Elan Vital dismisses the once-dedicated devotees as mental misfits who have incited people to drug and kidnap Maharaji's family and to poison the water at the Ivory's Rock property.

These "cyber-stalkers", it says, have even published on the Internet details about the private lives and sexual preferences of devotees and mounted campaigns to warn employers that their staff belong to a dangerous cult.

"Maharaji is simply motivated by his wish to help as many people as possible find within themselves the peace and happiness that he has found.

"He does not receive any financial compensation or remuneration for his appearance."

MUCH of Elan Vital's attention in recent months has been focused on John Macgregor, an Australian journalist who was a devotee for almost 30 years until he began to read the website and verify the information.

"You can stay in denial for only so long," he says.

Macgregor also published on the Internet confidential commercial information about Elan Vital which had been stolen by a Gold Coast computer technician, then leaked.

The disclosures were dreadful.

Secret donors and creditors whose names were being bandied around were apoplectic. Macgregor was followed and located in Western Australia by private detectives and Brisbane solicitor Damian Scattini, acting on behalf of Elan Vital.

"I've been secretly filmed, followed, tape-recorded and watched outside my home," Macgregor says. Scattini won at every turn, succeeding in a series of Queensland Supreme Court actions which gagged Macgregor and led to adverse findings over his credibility.

Scattini regards Macgregor as a liar and a misfit who broke the law. Macgregor says he has become accustomed to personal counter-attacks since he turned on Maharaji.
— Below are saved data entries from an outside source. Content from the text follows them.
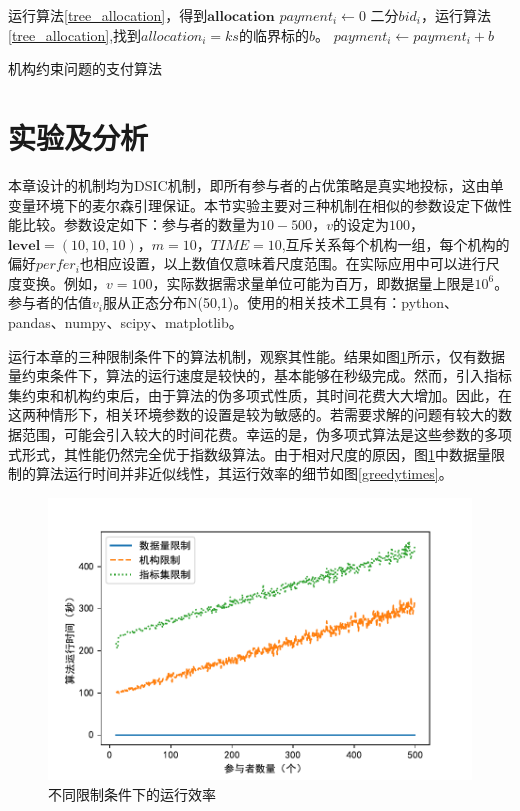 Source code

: \documentclass[promaster]{thesis-uestc}
\begin{document}
\begin{algorithm}[h]
    运行算法\ref{tree_allocation}，得到$\mathbf{allocation}$\;
    {
        $payment_i \leftarrow 0$\;
        {
            二分$bid_i$，运行算法\ref{tree_allocation},找到$allocation_i = ks$的临界标的$b$。
            $payment_i \leftarrow payment_i + b$
        }
    }
\caption{机构约束问题的支付算法}
\label{tree_zhifu}
\end{algorithm}

\FloatBarrier

\section{实验及分析}
本章设计的机制均为DSIC机制，即所有参与者的占优策略是真实地投标，这由单变量环境下的麦尔森引理保证。本节实验主要对三种机制在相似的参数设定下做性能比较。参数设定如下：参与者的数量为$10-500$，$v$的设定为$100$，$\mathbf{level}=(10,10,10)$，$m=10$，$TIME=10$,互斥关系每个机构一组，每个机构的偏好$perfer_i$也相应设置，以上数值仅意味着尺度范围。在实际应用中可以进行尺度变换。例如，$v=100$，实际数据需求量单位可能为百万，即数据量上限是$10^6$。参与者的估值$v_i$服从正态分布N(50,1)。使用的相关技术工具有：python、pandas、numpy、scipy、matplotlib。

运行本章的三种限制条件下的算法机制，观察其性能。结果如图\ref{times}所示，仅有数据量约束条件下，算法的运行速度是较快的，基本能够在秒级完成。然而，引入指标集约束和机构约束后，由于算法的伪多项式性质，其时间花费大大增加。因此，在这两种情形下，相关环境参数的设置是较为敏感的。若需要求解的问题有较大的数据范围，可能会引入较大的时间花费。幸运的是，伪多项式算法是这些参数的多项式形式，其性能仍然完全优于指数级算法。由于相对尺度的原因，图\ref{times}中数据量限制的算法运行时间并非近似线性，其运行效率的细节如图\ref{greedytimes}。

\begin{figure}[H]
    \includegraphics[width=350pt]{exp/threetimes.pdf}
    \caption{不同限制条件下的运行效率}
    \label{times}
\end{figure}
\end{document}
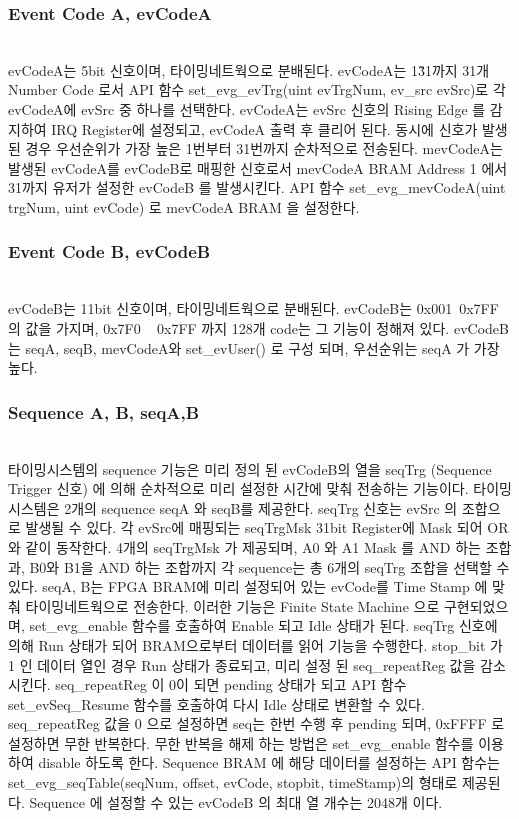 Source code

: \documentclass[journal]{IEEEtran}
\begin{document}
\subsubsection{Event Code A, evCodeA}\hspace*{\fill} \\
evCodeA는 5bit 신호이며, 타이밍네트웍으로 분배된다. evCodeA는 1\~31까지 31개 Number Code 로서 API 함수 set\_evg\_evTrg(uint evTrgNum, ev\_src evSrc)로 각 evCodeA에 evSrc 중 하나를 선택한다. evCodeA는 evSrc 신호의 Rising Edge 를 감지하여 IRQ Register에 설정되고, evCodeA 출력 후 클리어 된다. 동시에 신호가 발생된 경우 우선순위가 가장 높은 1번부터 31번까지 순차적으로 전송된다.
mevCodeA는 발생된 evCodeA를 evCodeB로 매핑한 신호로서 mevCodeA BRAM Address 1 에서 31까지 유저가 설정한 evCodeB 를 발생시킨다. API 함수 set\_evg\_mevCodeA(uint trgNum, uint evCode) 로 mevCodeA BRAM 을 설정한다.

\subsubsection{Event Code B, evCodeB}\hspace*{\fill} \\
evCodeB는 11bit 신호이며, 타이밍네트웍으로 분배된다. evCodeB는 0x001~0x7FF 의 값을 가지며, 0x7F0 ~ 0x7FF 까지 128개 code는 그 기능이 정해져 있다. 
evCodeB는 seqA, seqB, mevCodeA와 set\_evUser() 로 구성 되며, 우선순위는 seqA 가 가장 높다. 

\subsubsection{Sequence A, B, seqA,B}\hspace*{\fill} \\
타이밍시스템의 sequence 기능은 미리 정의 된 evCodeB의 열을 seqTrg (Sequence Trigger 신호) 에 의해 순차적으로 미리 설정한 시간에 맞춰 전송하는 기능이다. 타이밍시스템은 2개의 sequence seqA 와 seqB를 제공한다. seqTrg 신호는 evSrc 의 조합으로 발생될 수 있다. 각 evSrc에 매핑되는 seqTrgMsk 31bit Register에 Mask 되어 OR와 같이 동작한다. 4개의 seqTrgMsk 가 제공되며, A0 와 A1 Mask 를 AND 하는 조합과, B0와 B1을 AND 하는 조합까지 각 sequence는 총 6개의 seqTrg 조합을 선택할 수 있다. seqA, B는 FPGA BRAM에 미리 설정되어 
있는 evCode를 Time Stamp 에 맞춰 타이밍네트웍으로 전송한다. 이러한 기능은 Finite State Machine 으로 구현되었으며, set\_evg\_enable 함수를 호출하여 Enable 되고 Idle 상태가 된다. seqTrg 신호에 의해 Run 상태가 되어 BRAM으로부터 데이터를 읽어 기능을 수행한다. stop\_bit 가 1 인 데이터 열인 경우 Run 상태가 종료되고, 미리 설정 된 seq\_repeatReg 값을
감소시킨다. seq\_repeatReg 이 0이 되면 pending 상태가 되고 API 함수 set\_evSeq\_Resume 함수를 호출하여 다시 Idle 상태로 변환할 수 있다. seq\_repeatReg 값을 0 으로 설정하면 seq는 한번 수행 후 pending 되며, 0xFFFF 로 설정하면 무한 반복한다. 무한 반복을 해제 하는 방법은 set\_evg\_enable 함수를 이용하여 disable 하도록 한다.
Sequence BRAM 에 해당 데이터를 설정하는 API 함수는 set\_evg\_seqTable(seqNum,  offset, evCode, stopbit, timeStamp)의 형태로 제공된다. Sequence 에 설정할 수 있는 evCodeB 의 최대 열 개수는 2048개 이다.
\end{document}
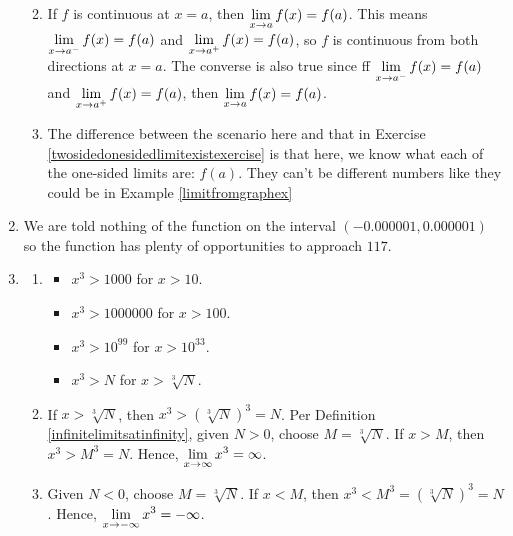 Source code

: \documentclass{ximera}
\begin{document}
\begin{enumerate}
\begin{enumerate}
\smallskip

\item If $f$ is continuous at $x=a$, then $\ds{\lim_{x \rightarrow a} f(x) = f(a)}$.  This means  $\ds{\lim_{x \rightarrow a^{-}} f(x) = f(a)}$ and  $\ds{\lim_{x \rightarrow a^{+}} f(x) = f(a)}$, so $f$ is continuous from both directions at $x=a$. The converse is also true since  ff $\ds{\lim_{x \rightarrow a^{-}} f(x) = f(a)}$ and  $\ds{\lim_{x \rightarrow a^{+}} f(x) = f(a)}$, then $\ds{\lim_{x \rightarrow a} f(x) = f(a)}$.

\smallskip

\item  The difference between the scenario here and that in Exercise \ref{twosidedonesidedlimitexistexercise} is that here, we know what each of the one-sided limits are: $f(a)$. They can't be different numbers like they could be in  Example \ref{limitfromgraphex}

\smallskip

\end{enumerate}


\item  We are told nothing of the function on the interval $(-0.000001, 0.000001 )$ so the function has plenty of opportunities to approach $117$.  


\item \begin{enumerate}

\item \begin{itemize} \item  $x^3 > 1000$ for $x > 10$.

\item  $x^3 > 1000000$ for $x > 100$.

\item  $x^3 > 10^{99}$ for $x > 10^{33}$.

\item  $x^3 > N$ for $x > \sqrt[3]{N}$.

\end{itemize}


\item If $x > \sqrt[3]{N}$, then $x^3 > \left(\sqrt[3]{N} \right)^3 = N$.  Per  Definition \ref{infinitelimitsatinfinity}, given $N>0$, choose $M = \sqrt[3]{N}$.  If $x > M$, then $x^3 > M^3 = N$. Hence,  $\ds{\lim_{x \rightarrow \infty} x^3 = \infty}$.

\smallskip

\item Given $N<0$, choose $M = \sqrt[3]{N}$.  If $x< M$, then $x^3 < M^3 = \left(\sqrt[3]{N}\right)^3 = N$.  Hence,   $\ds{\lim_{x \rightarrow -\infty} x^3 = -\infty}$.

\end{enumerate}
 
\end{enumerate}
\end{document}
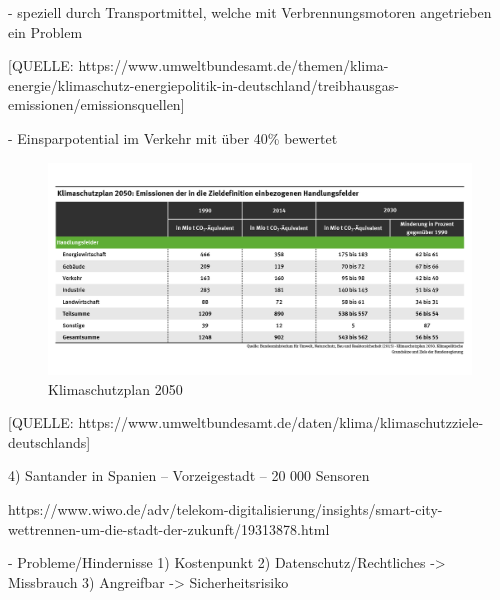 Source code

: -	speziell durch Transportmittel, welche mit Verbrennungsmotoren angetrieben ein Problem

[QUELLE: https://www.umweltbundesamt.de/themen/klima-energie/klimaschutz-energiepolitik-in-deutschland/treibhausgas-emissionen/emissionsquellen]

-	Einsparpotential im Verkehr mit über 40\% bewertet


\begin{figure}[ht]
	\includegraphics[width=\textwidth]{images/klimaschutzplan2050.png}
	\caption{Klimaschutzplan 2050}
	\label{fig2}
\end{figure}
[QUELLE: https://www.umweltbundesamt.de/daten/klima/klimaschutzziele-deutschlands]

4)	Santander in Spanien – Vorzeigestadt – 20 000 Sensoren

https://www.wiwo.de/adv/telekom-digitalisierung/insights/smart-city-wettrennen-um-die-stadt-der-zukunft/19313878.html



-	Probleme/Hindernisse
1)	Kostenpunkt
2)	Datenschutz/Rechtliches -> Missbrauch
3)	Angreifbar -> Sicherheitsrisiko



\clearpage
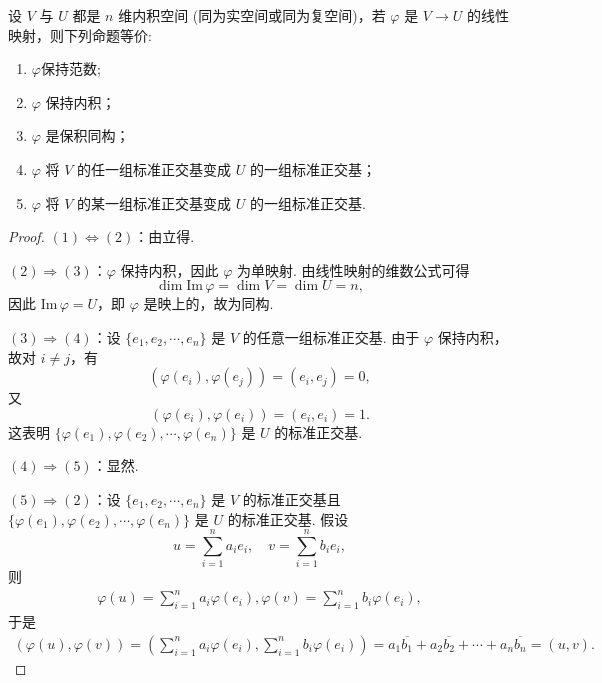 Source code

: \documentclass[../../main.tex]{subfiles}%
\begin{document}
\begin{theorem}\label{theorem:保积同构的等价命题}
设 $V$ 与 $U$ 都是 $n$ 维内积空间 (同为实空间或同为复空间)，若 $\varphi$ 是 $V \to U$ 的线性映射，则下列命题等价:
\begin{enumerate}[(1)]
\item $\varphi$保持范数;

\item $\varphi$ 保持内积；

\item  $\varphi$ 是保积同构；

\item  $\varphi$ 将 $V$ 的任一组标准正交基变成 $U$ 的一组标准正交基；

\item $\varphi$ 将 $V$ 的某一组标准正交基变成 $U$ 的一组标准正交基.
\end{enumerate}
\end{theorem}
\begin{proof}

$(1) \Leftrightarrow  (2)$：由立得.

$(2) \Rightarrow (3)$：$\varphi$ 保持内积，因此 $\varphi$ 为单映射. 由线性映射的维数公式可得
\[
\dim \text{Im}\,\varphi = \dim V = \dim U = n,
\]
因此 $\text{Im}\,\varphi = U$，即 $\varphi$ 是映上的，故为同构.

$(3) \Rightarrow (4)$：设 $\{e_1,e_2,\cdots,e_n\}$ 是 $V$ 的任意一组标准正交基. 由于 $\varphi$ 保持内积，故对 $i \neq j$，有
\[
(\varphi(e_i),\varphi(e_j)) = (e_i,e_j) = 0,
\]
又
\[
(\varphi(e_i),\varphi(e_i)) = (e_i,e_i) = 1.
\]
这表明 $\{\varphi(e_1),\varphi(e_2),\cdots,\varphi(e_n)\}$ 是 $U$ 的标准正交基.

$(4) \Rightarrow (5)$：显然.

$(5) \Rightarrow (2)$：设 $\{e_1,e_2,\cdots,e_n\}$ 是 $V$ 的标准正交基且 $\{\varphi(e_1),\varphi(e_2),\cdots,\varphi(e_n)\}$ 是 $U$ 的标准正交基. 假设
\[
u = \sum_{i = 1}^{n}a_ie_i,\quad v = \sum_{i = 1}^{n}b_ie_i,
\]
则
\begin{align*}
\varphi (u)=\sum_{i=1}^n{a_i\varphi (e_i),\varphi (v)=\sum_{i=1}^n{b_i\varphi (e_i),}}
\end{align*}
于是
\begin{align*}
(\varphi (u),\varphi (v))=\left( \sum_{i=1}^n{a_i\varphi (e_i),\sum_{i=1}^n{b_i\varphi (e_i)}} \right) =a_1\overline{b_1}+a_2\overline{b_2}+\cdots +a_n\overline{b_n}=(u,v).
\end{align*}
\end{proof}
\end{document}
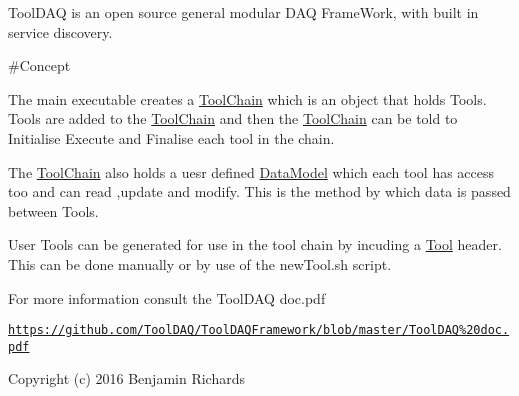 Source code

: Tool\-D\-A\-Q is an open source general modular D\-A\-Q Frame\-Work, with built in service discovery.



 \#\-Concept 



The main executable creates a \hyperlink{classToolChain}{Tool\-Chain} which is an object that holds Tools. Tools are added to the \hyperlink{classToolChain}{Tool\-Chain} and then the \hyperlink{classToolChain}{Tool\-Chain} can be told to Initialise Execute and Finalise each tool in the chain.

The \hyperlink{classToolChain}{Tool\-Chain} also holds a uesr defined \hyperlink{classDataModel}{Data\-Model} which each tool has access too and can read ,update and modify. This is the method by which data is passed between Tools.

User Tools can be generated for use in the tool chain by incuding a \hyperlink{classTool}{Tool} header. This can be done manually or by use of the new\-Tool.\-sh script.

For more information consult the Tool\-D\-A\-Q doc.\-pdf

\href{https://github.com/ToolDAQ/ToolDAQFramework/blob/master/ToolDAQ%20doc.pdf}{\tt https\-://github.\-com/\-Tool\-D\-A\-Q/\-Tool\-D\-A\-Q\-Framework/blob/master/\-Tool\-D\-A\-Q\%20doc.\-pdf}

Copyright (c) 2016 Benjamin Richards  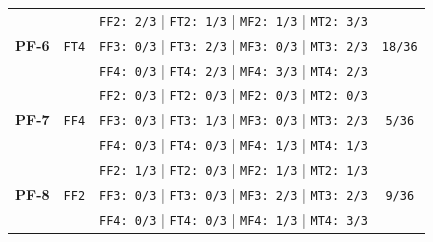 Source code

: \begin{table}[H]
\begin{center}
\begin{tabular}[c]{ |c|c|c|c|}
\multirow{3}{*}{\textbf{PF-6}} & \multirow{3}{*}{\texttt{FT4}}
&   \texttt{FF2: 2/3}  |  \texttt{FT2: 1/3}  |  \texttt{MF2: 1/3}  |  \texttt{MT2: 3/3} & \multirow{3}{*}{\texttt{18/36}} \\
& & \texttt{FF3: 0/3}  |  \texttt{FT3: 2/3}  |  \texttt{MF3: 0/3}  |  \texttt{MT3: 2/3} & \\
& & \texttt{FF4: 0/3}  |  \texttt{FT4: 2/3}  |  \texttt{MF4: 3/3}  |  \texttt{MT4: 2/3} & \\
\hline
\multirow{3}{*}{\textbf{PF-7}} & \multirow{3}{*}{\texttt{FF4}}
&   \texttt{FF2: 0/3}  |  \texttt{FT2: 0/3}  |  \texttt{MF2: 0/3}  |  \texttt{MT2: 0/3} & \multirow{3}{*}{\texttt{5/36}} \\
& & \texttt{FF3: 0/3}  |  \texttt{FT3: 1/3}  |  \texttt{MF3: 0/3}  |  \texttt{MT3: 2/3} & \\
& & \texttt{FF4: 0/3}  |  \texttt{FT4: 0/3}  |  \texttt{MF4: 1/3}  |  \texttt{MT4: 1/3} & \\
\hline
\multirow{3}{*}{\textbf{PF-8}} & \multirow{3}{*}{\texttt{FF2}}
&   \texttt{FF2: 1/3}  |  \texttt{FT2: 0/3}  |  \texttt{MF2: 1/3}  |  \texttt{MT2: 1/3} & \multirow{3}{*}{\texttt{9/36}} \\
& & \texttt{FF3: 0/3}  |  \texttt{FT3: 0/3}  |  \texttt{MF3: 2/3}  |  \texttt{MT3: 2/3} & \\
& & \texttt{FF4: 0/3}  |  \texttt{FT4: 0/3}  |  \texttt{MF4: 1/3}  |  \texttt{MT4: 3/3} & \\
\hline


\end{tabular}
\end{center}
\end{table}
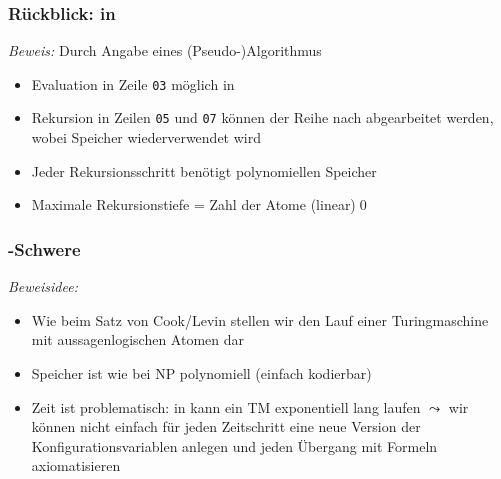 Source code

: \documentclass[aspectratio=1610,onlymath]{beamer}
\begin{document}
\begin{frame}\frametitle{Rückblick:  in \PSpace}

\pause

\emph{Beweis:} Durch Angabe eines (Pseudo-)Algorithmus

\smallskip

\begin{itemize}
\item Evaluation in Zeile \texttt{03} möglich in \PSpace
\item Rekursion in Zeilen \texttt{05} und \texttt{07} können der Reihe nach abgearbeitet werden, wobei Speicher wiederverwendet wird
\item Jeder Rekursionsschritt benötigt polynomiellen Speicher
\item Maximale Rekursionstiefe = Zahl der Atome (linear)\qed
\end{itemize}


\end{frame}

\begin{frame}\frametitle{\PSpace-Schwere}

\bigskip\pause

\pause

\emph{Beweisidee:}
\begin{itemize}
\item Wie beim Satz von Cook/Levin stellen wir den Lauf einer Turingmaschine
mit aussagenlogischen Atomen dar
\item Speicher ist wie bei NP polynomiell (einfach kodierbar)
\item Zeit ist problematisch: in \PSpace kann ein TM exponentiell lang laufen
$\leadsto$ wir können nicht einfach für jeden Zeitschritt eine neue Version
der Konfigurationsvariablen anlegen und jeden Übergang mit Formeln axiomatisieren
\end{itemize}

\end{frame}
\end{document}
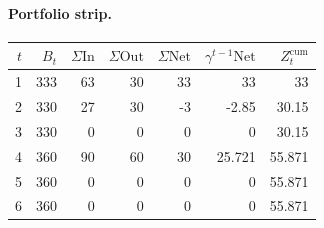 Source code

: \documentclass[12pt, a4paper]{article}
\begin{document}
\paragraph{Portfolio strip.}
\begin{center}
\begin{tabular}{rrrrrrr}
\toprule
$t$ & $B_t$ & $\Sigma\mathrm{In}$ & $\Sigma\mathrm{Out}$ & $\Sigma\mathrm{Net}$ & $\gamma^{t-1}\mathrm{Net}$ & $Z_t^{\mathrm{cum}}$\\
\midrule
1 & 333 & 63 & 30 & 33 & 33 & 33 \\
2 & 330 & 27 & 30 & -3 & -2.85 & 30.15 \\
3 & 330 & 0 & 0 & 0 & 0 & 30.15 \\
4 & 360 & 90 & 60 & 30 & 25.721 & 55.871 \\
5 & 360 & 0 & 0 & 0 & 0 & 55.871 \\
6 & 360 & 0 & 0 & 0 & 0 & 55.871 \\
\bottomrule
\end{tabular}
\end{center}
\end{document}
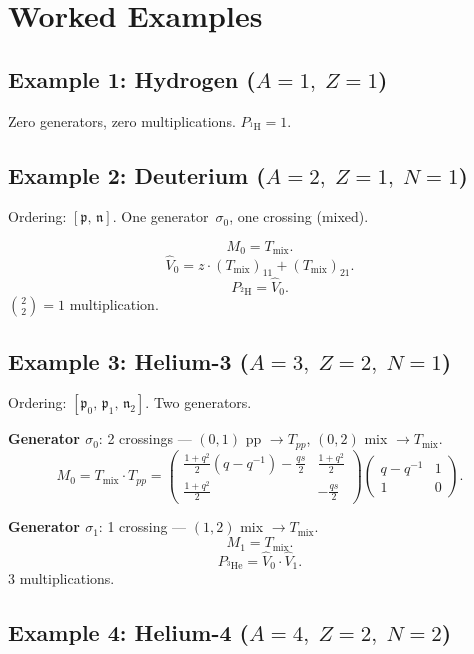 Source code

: \documentclass[12pt,a4paper]{article}
\begin{document}
\section{Worked Examples}

\subsection*{Example 1: Hydrogen ($A=1,\; Z=1$)}

Zero generators, zero multiplications.
$P_{{}^1\mathrm{H}} = 1$.

\subsection*{Example 2: Deuterium ($A=2,\; Z=1,\; N=1$)}

Ordering: $[\mathfrak{p},\, \mathfrak{n}]$.
One generator~$\sigma_0$, one crossing (mixed).

\[
  M_0 = T_{\mathrm{mix}}.
\]
\[
  \hat{V}_0
  = z \cdot (T_{\mathrm{mix}})_{11} + (T_{\mathrm{mix}})_{21}.
\]
\[
  P_{{}^2\mathrm{H}} = \hat{V}_0.
\]
$\binom{2}{2} = 1$ multiplication.

\subsection*{Example 3: Helium-3 ($A=3,\; Z=2,\; N=1$)}

Ordering: $[\mathfrak{p}_0,\, \mathfrak{p}_1,\, \mathfrak{n}_2]$.
Two generators.

\medskip

\noindent\textbf{Generator $\sigma_0$}: 2 crossings ---
$(0,1)$ pp $\to T_{pp}$, \;$(0,2)$ mix $\to T_{\mathrm{mix}}$.
\[
  M_0 = T_{\mathrm{mix}} \cdot T_{pp}
  = \begin{pmatrix}
      \frac{1+q^2}{2}(q-q^{-1}) - \frac{qs}{2} & \frac{1+q^2}{2} \\[4pt]
      \frac{1+q^2}{2} & -\frac{qs}{2}
    \end{pmatrix}
  \begin{pmatrix}
      q-q^{-1} & 1 \\ 1 & 0
    \end{pmatrix}.
\]

\noindent\textbf{Generator $\sigma_1$}: 1 crossing ---
$(1,2)$ mix $\to T_{\mathrm{mix}}$.
\[
  M_1 = T_{\mathrm{mix}}.
\]
\[
  P_{{}^3\mathrm{He}} = \hat{V}_0 \cdot \hat{V}_1.
\]
3 multiplications.

\subsection*{Example 4: Helium-4 ($A=4,\; Z=2,\; N=2$)}
\end{document}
But this week, Scattini, who is not a devotee, became the target of an Internet campaign: several thousand e-mails falsely purporting to have been sent by him were bounced into the inbox of lawyers, politicians, journalists and other professionals throughout Australia. They were worded to cause the solicitor maximum embarrassment.

"I don't feel much peace and love at the moment. I'm ropeable," he said.

"He knows how to tune us in and help us connect with the experience that's in our heart. He helps me find my way back to a place inside that nourishes me and makes me feel taken care of," Marsh says.

Carol Robinson, from the UK, says practising what Maharaji preaches "gives me a real focus in life. He's not harming me, he's not harming anyone".

The Gulfstream at Brisbane Airport (a photograph of it sitting on the tarmac was posted on the www.ex-premie.org web-site yesterday) will soon carry him home. But you get the impression that the story, and the hostility surrounding a peace guru, will run and run.

Back at Ivory's Rock, the conference is today culminating and thousands of tent pegs will come out of the rich soil. For followers like Vic Marsh, the Maharaji event was "like a huge celebration".